**Records for processing**

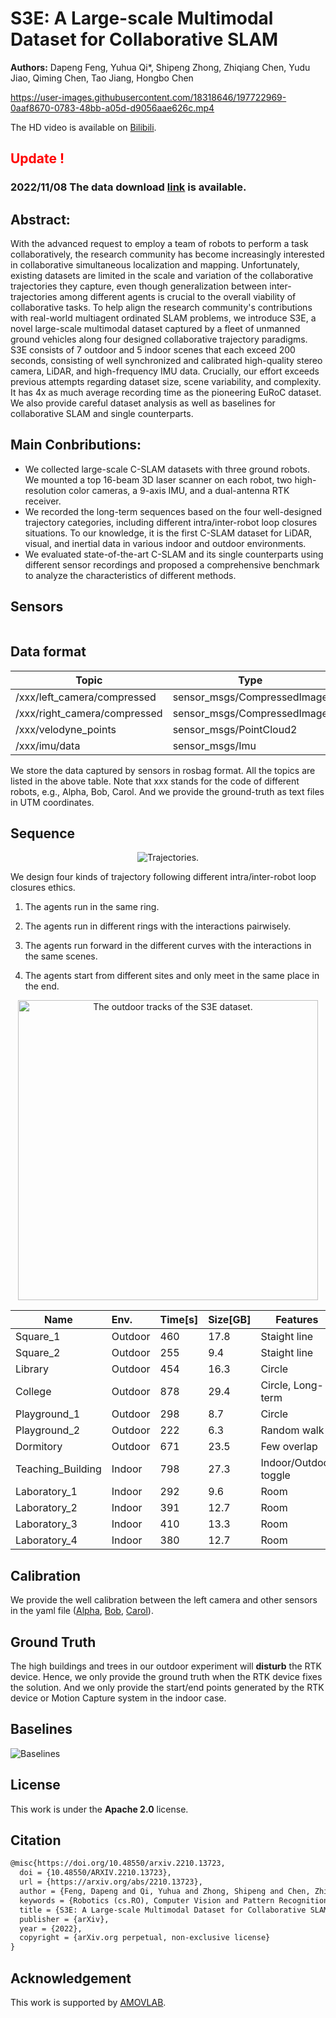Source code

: # S3E: A Large-scale Multimodal Dataset for Collaborative SLAM

**Authors:** Dapeng Feng, Yuhua Qi*, Shipeng Zhong, Zhiqiang Chen, Yudu Jiao, Qiming Chen, Tao Jiang, Hongbo Chen

<!-- https://user-images.githubusercontent.com/18318646/197709283-a794c23d-3f43-4388-9ce0-ea09e0f10324.mp4 -->

https://user-images.githubusercontent.com/18318646/197722969-0aaf8670-0783-48bb-a05d-d9056aae626c.mp4

<!-- https://user-images.githubusercontent.com/18318646/197725374-16536150-32bd-4d1b-bd64-4e104b581f65.mp4 -->

The HD video is available on [Bilibili](https://www.bilibili.com/video/BV1Ze41137kx/?vd_source=78d041dc03a4aac231b5cac62feffc70).

## **<font color='red'>Update ! </font>**

### 2022/11/08 The data download [link](https://download.amovlab.com/s3e/) is available.

## Abstract:

With the advanced request to employ a team of robots to perform a task collaboratively, the research community has become increasingly interested in collaborative simultaneous localization and mapping. Unfortunately, existing datasets are limited in the scale and variation of the collaborative trajectories they capture, even though generalization between inter-trajectories among different agents is crucial to the overall viability of collaborative tasks. To help align the research community's contributions with real-world multiagent ordinated SLAM problems, we introduce S3E, a novel large-scale multimodal dataset captured by a fleet of unmanned ground vehicles along four designed collaborative trajectory paradigms. S3E consists of 7 outdoor and 5 indoor scenes that each exceed 200 seconds, consisting of well synchronized and calibrated high-quality stereo camera, LiDAR, and high-frequency IMU data. Crucially, our effort exceeds previous attempts regarding dataset size, scene variability, and complexity. It has 4x as much average recording time as the pioneering EuRoC dataset. We also provide careful dataset analysis as well as baselines for collaborative SLAM and single counterparts.

## Main Conbributions:

- We collected large-scale C-SLAM datasets with three ground robots. We mounted a top 16-beam 3D laser scanner on each robot, two high-resolution color cameras, a 9-axis IMU, and a dual-antenna RTK receiver.
- We recorded the long-term sequences based on the four well-designed trajectory categories, including different intra/inter-robot loop closures situations. To our knowledge, it is the first C-SLAM dataset for LiDAR, visual, and inertial data in various indoor and outdoor environments.
- We evaluated state-of-the-art C-SLAM and its single counterparts using different sensor recordings and proposed a comprehensive benchmark to analyze the characteristics of different methods.

## Sensors

<p align="center"> <img src="figures/drawing.png" title="" alt="" data-align="center"> </p>

## Data format

<div align="center">

| Topic                        | Type                        |
| ---------------------------- | --------------------------- |
| /xxx/left_camera/compressed  | sensor_msgs/CompressedImage |
| /xxx/right_camera/compressed | sensor_msgs/CompressedImage |
| /xxx/velodyne_points         | sensor_msgs/PointCloud2     |
| /xxx/imu/data                | sensor_msgs/Imu             |

</div>

We store the data captured by sensors in rosbag format. All the topics are listed in the above table. Note that xxx stands for the code of different robots, e.g., Alpha, Bob, Carol. And we provide the ground-truth as text files in UTM coordinates.

## Sequence

<p align="center"> <img src="figures/trajectory.png" title="Trajectories." alt="Trajectories." data-align="center"> </p>

We design four kinds of trajectory following different intra/inter-robot loop closures ethics.

1. The agents run in the same ring. 

2. The agents run in different rings with the interactions pairwisely. 

3. The agents run forward in the different curves with the interactions in the same scenes. 

4. The agents start from different sites and only meet in the same place in the end.

<p align="center"> <img title="The outdoor tracks of the S3E dataset." src="figures/sunyatsen.png" alt="The outdoor tracks of the S3E dataset." data-align="center" height="480"> </p>

| Name              | Env.    | Time[s] | Size[GB] | Features              |
| ----------------- |:------- | ------- | -------- | --------------------- |
| Square_1          | Outdoor | 460     | 17.8     | Staight line          |
| Square_2          | Outdoor | 255     | 9.4      | Staight line          |
| Library           | Outdoor | 454     | 16.3     | Circle                |
| College           | Outdoor | 878     | 29.4     | Circle, Long-term     |
| Playground_1      | Outdoor | 298     | 8.7      | Circle                |
| Playground_2      | Outdoor | 222     | 6.3      | Random walk           |
| Dormitory         | Outdoor | 671     | 23.5     | Few overlap           |
| Teaching_Building | Indoor  | 798     | 27.3     | Indoor/Outdoor toggle |
| Laboratory_1      | Indoor  | 292     | 9.6      | Room                  |
| Laboratory_2      | Indoor  | 391     | 12.7     | Room                  |
| Laboratory_3      | Indoor  | 410     | 13.3     | Room                  |
| Laboratory_4      | Indoor  | 380     | 12.7     | Room                  |

</div>

## Calibration

We provide the well calibration between the left camera and other sensors in the yaml file ([Alpha](configs/alpha.yaml), [Bob](configs/bob.yaml), [Carol](configs/carol.yaml)).

## Ground Truth

The high buildings and trees in our outdoor experiment will **disturb** the RTK device. Hence, we only provide the ground truth when the RTK device fixes the solution. And we only provide the start/end points generated by the RTK device or Motion Capture system in the indoor case.

## Baselines

![Baselines](figures/baselines.png "Baselines")

## License

This work is under the **Apache 2.0** license.

## Citation

```latex
@misc{https://doi.org/10.48550/arxiv.2210.13723,
  doi = {10.48550/ARXIV.2210.13723},
  url = {https://arxiv.org/abs/2210.13723},
  author = {Feng, Dapeng and Qi, Yuhua and Zhong, Shipeng and Chen, Zhiqiang and Jiao, Yudu and Chen, Qiming and Jiang, Tao and Chen, Hongbo},
  keywords = {Robotics (cs.RO), Computer Vision and Pattern Recognition (cs.CV), FOS: Computer and information sciences, FOS: Computer and information sciences},
  title = {S3E: A Large-scale Multimodal Dataset for Collaborative SLAM},
  publisher = {arXiv},
  year = {2022},
  copyright = {arXiv.org perpetual, non-exclusive license}
}
```

## Acknowledgement

This work is supported by [AMOVLAB](https://www.amovlab.com).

**The problem**
What is needed is a word-for-word copy of the data above, free of any images.

**Solved problem**
Source code

: # S3E: A Large-scale Multimodal Dataset for Collaborative SLAM

**Authors:** Dapeng Feng, Yuhua Qi*, Shipeng Zhong, Zhiqiang Chen, Yudu Jiao, Qiming Chen, Tao Jiang, Hongbo Chen

<!-- https://user-images.githubusercontent.com/18318646/197709283-a794c23d-3f43-4388-9ce0-ea09e0f10324.mp4 -->

https://user-images.githubusercontent.com/18318646/197722969-0aaf8670-0783-48bb-a05d-d9056aae626c.mp4

<!-- https://user-images.githubusercontent.com/18318646/197725374-16536150-32bd-4d1b-bd64-4e104b581f65.mp4 -->

The HD video is available on [Bilibili](https://www.bilibili.com/video/BV1Ze41137kx/?vd_source=78d041dc03a4aac231b5cac62feffc70).

## **<font color='red'>Update ! </font>**

### 2022/11/08 The data download [link](https://download.amovlab.com/s3e/) is available.

## Abstract:

With the advanced request to employ a team of robots to perform a task collaboratively, the research community has become increasingly interested in collaborative simultaneous localization and mapping. Unfortunately, existing datasets are limited in the scale and variation of the collaborative trajectories they capture, even though generalization between inter-trajectories among different agents is crucial to the overall viability of collaborative tasks. To help align the research community's contributions with real-world multiagent ordinated SLAM problems, we introduce S3E, a novel large-scale multimodal dataset captured by a fleet of unmanned ground vehicles along four designed collaborative trajectory paradigms. S3E consists of 7 outdoor and 5 indoor scenes that each exceed 200 seconds, consisting of well synchronized and calibrated high-quality stereo camera, LiDAR, and high-frequency IMU data. Crucially, our effort exceeds previous attempts regarding dataset size, scene variability, and complexity. It has 4x as much average recording time as the pioneering EuRoC dataset. We also provide careful dataset analysis as well as baselines for collaborative SLAM and single counterparts.

## Main Conbributions:

- We collected large-scale C-SLAM datasets with three ground robots. We mounted a top 16-beam 3D laser scanner on each robot, two high-resolution color cameras, a 9-axis IMU, and a dual-antenna RTK receiver.
- We recorded the long-term sequences based on the four well-designed trajectory categories, including different intra/inter-robot loop closures situations. To our knowledge, it is the first C-SLAM dataset for LiDAR, visual, and inertial data in various indoor and outdoor environments.
- We evaluated state-of-the-art C-SLAM and its single counterparts using different sensor recordings and proposed a comprehensive benchmark to analyze the characteristics of different methods.

## Sensors

<p align="center"> <img src="figures/drawing.png" title="" alt="" data-align="center"> </p>

## Data format

<div align="center">

| Topic                        | Type                        |
| ---------------------------- | --------------------------- |
| /xxx/left_camera/compressed  | sensor_msgs/CompressedImage |
| /xxx/right_camera/compressed | sensor_msgs/CompressedImage |
| /xxx/velodyne_points         | sensor_msgs/PointCloud2     |
| /xxx/imu/data                | sensor_msgs/Imu             |

</div>

We store the data captured by sensors in rosbag format. All the topics are listed in the above table. Note that xxx stands for the code of different robots, e.g., Alpha, Bob, Carol. And we provide the ground-truth as text files in UTM coordinates.

## Sequence

<p align="center"> <img src="figures/trajectory.png" title="Trajectories." alt="Trajectories." data-align="center"> </p>

We design four kinds of trajectory following different intra/inter-robot loop closures ethics.

1. The agents run in the same ring. 

2. The agents run in different rings with the interactions pairwisely. 

3. The agents run forward in the different curves with the interactions in the same scenes. 

4. The agents start from different sites and only meet in the same place in the end.

<p align="center"> <img title="The outdoor tracks of the S3E dataset." src="figures/sunyatsen.png" alt="The outdoor tracks of the S3E dataset." data-align="center" height="480"> </p>

| Name              | Env.    | Time[s] | Size[GB] | Features              |
| ----------------- |:------- | ------- | -------- | --------------------- |
| Square_1          | Outdoor | 460     | 17.8     | Staight line          |
| Square_2          | Outdoor | 255     | 9.4      | Staight line          |
| Library           | Outdoor | 454     | 16.3     | Circle                |
| College           | Outdoor | 878     | 29.4     | Circle, Long-term     |
| Playground_1      | Outdoor | 298     | 8.7      | Circle                |
| Playground_2      | Outdoor | 222     | 6.3      | Random walk           |
| Dormitory         | Outdoor | 671     | 23.5     | Few overlap           |
| Teaching_Building | Indoor  | 798     | 27.3     | Indoor/Outdoor toggle |
| Laboratory_1      | Indoor  | 292     | 9.6      | Room                  |
| Laboratory_2      | Indoor  | 391     | 12.7     | Room                  |
| Laboratory_3      | Indoor  | 410     | 13.3     | Room                  |
| Laboratory_4      | Indoor  | 380     | 12.7     | Room                  |

</div>

## Calibration

We provide the well calibration between the left camera and other sensors in the yaml file ([Alpha](configs/alpha.yaml), [Bob](configs/bob.yaml), [Carol](configs/carol.yaml)).

## Ground Truth

The high buildings and trees in our outdoor experiment will **disturb** the RTK device. Hence, we only provide the ground truth when the RTK device fixes the solution. And we only provide the start/end points generated by the RTK device or Motion Capture system in the indoor case.

## Baselines

![Baselines](figures/baselines.png "Baselines")

## License

This work is under the **Apache 2.0** license.

## Citation

```latex
@misc{https://doi.org/10.48550/arxiv.2210.13723,
  doi = {10.48550/ARXIV.2210.13723},
  url = {https://arxiv.org/abs/2210.13723},
  author = {Feng, Dapeng and Qi, Yuhua and Zhong, Shipeng and Chen, Zhiqiang and Jiao, Yudu and Chen, Qiming and Jiang, Tao and Chen, Hongbo},
  keywords = {Robotics (cs.RO), Computer Vision and Pattern Recognition (cs.CV), FOS: Computer and information sciences, FOS: Computer and information sciences},
  title = {S3E: A Large-scale Multimodal Dataset for Collaborative SLAM},
  publisher = {arXiv},
  year = {2022},
  copyright = {arXiv.org perpetual, non-exclusive license}
}
```

## Acknowledgement

This work is supported by [AMOVLAB](https://www.amovlab.com).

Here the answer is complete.